My kid is just like any other toddler, and he can be a bit of a daredevil. He loves to play and explore and understand new things. And, just like any toddler, sometimes when he isn’t quite grasping a concept, or he isn’t getting the results he expected, he’ll get frustrated and act out. It is moments like this where I typically try to calm him down by humming a few lines from any Beatles song, while rubbing his back. Other times I’ll repeat our toddler mantra: “it is alright, it is okay” in a soft, sing-song tone in his ear.
I sometimes fear that by simply soothing his frustrated cries, it may lead him to see getting frustrated as a way to get what he wants. It is a fear many parents have – of accidentally catering more than you should and making our children into little dictators that can accomplish goals with screams and stomps. *Disclaimer: regardless of whether or not they know it, all children are little dictators. It is the children who understand this power you need to really be aware of!*
The second I unlatched my son from his stroller, he was off like a nuclear-powered, waist high Godzilla. We kicked balls many times his size, we scooted around on kinetic bikes, and we danced (despite how silly I look dancing with him, he didn’t seem to mind). Then we came across the ultimate obstacle: ten vertical feet of bounce house slide that beckoned my son like the Sirens from Greek mythology! The other kids were showing they had the strength to climb it, and not one to be outdone by kids more than double his age, my son decided he would climb it, too.
It was like The Little Engine That Could, only if written by Franz Kafka. He would climb and pull and climb and slide back down to the bottom. He ran at it with reckless abandon only to flop face first into this inflatable arch nemesis. He then sat and stared at it a while, sizing it up. He tried holding tightly to the middle support to pull himself upward, but his arms couldn’t reach all the way around it, and he tumbled down again. It was at this point he started looking back to me, with an arm in the air beckoning me forward.
I wanted to step in as I always want to. Every parent wants to see their child succeed, it is in the parenting genetic code. This time I stopped myself, however, because I realized I found the moment to teach my son what to do in the face of failure.

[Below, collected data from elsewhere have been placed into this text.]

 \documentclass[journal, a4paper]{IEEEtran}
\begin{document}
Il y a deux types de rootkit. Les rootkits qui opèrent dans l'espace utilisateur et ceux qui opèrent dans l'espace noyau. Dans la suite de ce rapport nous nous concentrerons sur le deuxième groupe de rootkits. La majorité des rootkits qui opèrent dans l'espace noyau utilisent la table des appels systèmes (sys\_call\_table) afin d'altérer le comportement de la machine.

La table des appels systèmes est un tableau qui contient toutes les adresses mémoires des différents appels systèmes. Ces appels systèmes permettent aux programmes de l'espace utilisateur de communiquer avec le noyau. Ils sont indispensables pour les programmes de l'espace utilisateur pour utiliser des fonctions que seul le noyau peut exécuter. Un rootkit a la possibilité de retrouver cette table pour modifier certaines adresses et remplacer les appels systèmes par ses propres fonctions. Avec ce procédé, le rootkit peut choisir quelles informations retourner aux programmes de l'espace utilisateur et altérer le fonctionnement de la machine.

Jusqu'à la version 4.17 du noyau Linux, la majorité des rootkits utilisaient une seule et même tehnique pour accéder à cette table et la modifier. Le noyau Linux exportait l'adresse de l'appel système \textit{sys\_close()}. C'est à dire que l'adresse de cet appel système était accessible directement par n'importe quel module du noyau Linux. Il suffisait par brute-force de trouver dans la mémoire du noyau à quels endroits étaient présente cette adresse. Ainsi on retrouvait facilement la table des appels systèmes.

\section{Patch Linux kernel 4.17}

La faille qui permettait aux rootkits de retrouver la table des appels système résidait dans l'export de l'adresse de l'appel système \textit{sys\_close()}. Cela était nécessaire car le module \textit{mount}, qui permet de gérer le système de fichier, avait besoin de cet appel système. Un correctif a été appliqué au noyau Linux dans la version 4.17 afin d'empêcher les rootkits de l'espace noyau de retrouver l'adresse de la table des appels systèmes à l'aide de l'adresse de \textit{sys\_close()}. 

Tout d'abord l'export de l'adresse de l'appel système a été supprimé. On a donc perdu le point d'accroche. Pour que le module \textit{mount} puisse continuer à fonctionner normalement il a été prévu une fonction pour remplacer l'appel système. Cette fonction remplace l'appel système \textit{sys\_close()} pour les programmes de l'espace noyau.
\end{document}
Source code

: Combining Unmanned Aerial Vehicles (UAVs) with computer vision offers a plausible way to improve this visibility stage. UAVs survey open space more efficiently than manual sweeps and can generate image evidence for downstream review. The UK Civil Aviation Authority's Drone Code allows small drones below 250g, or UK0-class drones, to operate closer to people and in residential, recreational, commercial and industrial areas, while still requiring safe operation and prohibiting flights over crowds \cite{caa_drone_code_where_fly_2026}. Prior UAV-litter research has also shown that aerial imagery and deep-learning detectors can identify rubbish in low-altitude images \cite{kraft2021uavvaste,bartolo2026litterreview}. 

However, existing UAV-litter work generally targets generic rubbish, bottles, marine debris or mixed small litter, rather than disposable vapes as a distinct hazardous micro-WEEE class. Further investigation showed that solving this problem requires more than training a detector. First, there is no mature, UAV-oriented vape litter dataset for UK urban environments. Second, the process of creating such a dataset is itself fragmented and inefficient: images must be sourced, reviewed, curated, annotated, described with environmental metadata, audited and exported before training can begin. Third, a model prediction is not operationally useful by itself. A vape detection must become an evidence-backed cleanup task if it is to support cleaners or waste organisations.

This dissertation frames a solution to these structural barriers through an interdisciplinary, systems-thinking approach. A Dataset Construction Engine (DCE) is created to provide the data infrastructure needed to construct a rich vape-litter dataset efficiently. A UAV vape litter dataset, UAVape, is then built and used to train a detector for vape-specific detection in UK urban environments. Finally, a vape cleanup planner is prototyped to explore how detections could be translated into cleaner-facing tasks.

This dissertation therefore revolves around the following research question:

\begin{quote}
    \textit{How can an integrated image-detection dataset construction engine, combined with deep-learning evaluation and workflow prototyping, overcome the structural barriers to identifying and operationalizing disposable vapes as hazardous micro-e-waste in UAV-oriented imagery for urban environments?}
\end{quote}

I tried a new tactic, and said to him: “don’t worry, kiddo. You’ll get up there! Probably not today, but you can be happy with how far you got today! The important thing is you tried, right?”
I’m always surprised by how much children can understand when you talk to them directly. After I told him that, his mood brightened, and he turned back toward the slide with renewed vigor. He kept at it for a long time, and while he did not make it all the way up, he got pretty far for such a small boy. He was happy with the results he had, and I was very proud of him.
I can’t wait to see the look on my son’s face the day he does make it all the way up the slide, because it will be all on his terms, at his pace, and with the knowledge and experience of failing to help him truly understand his victory.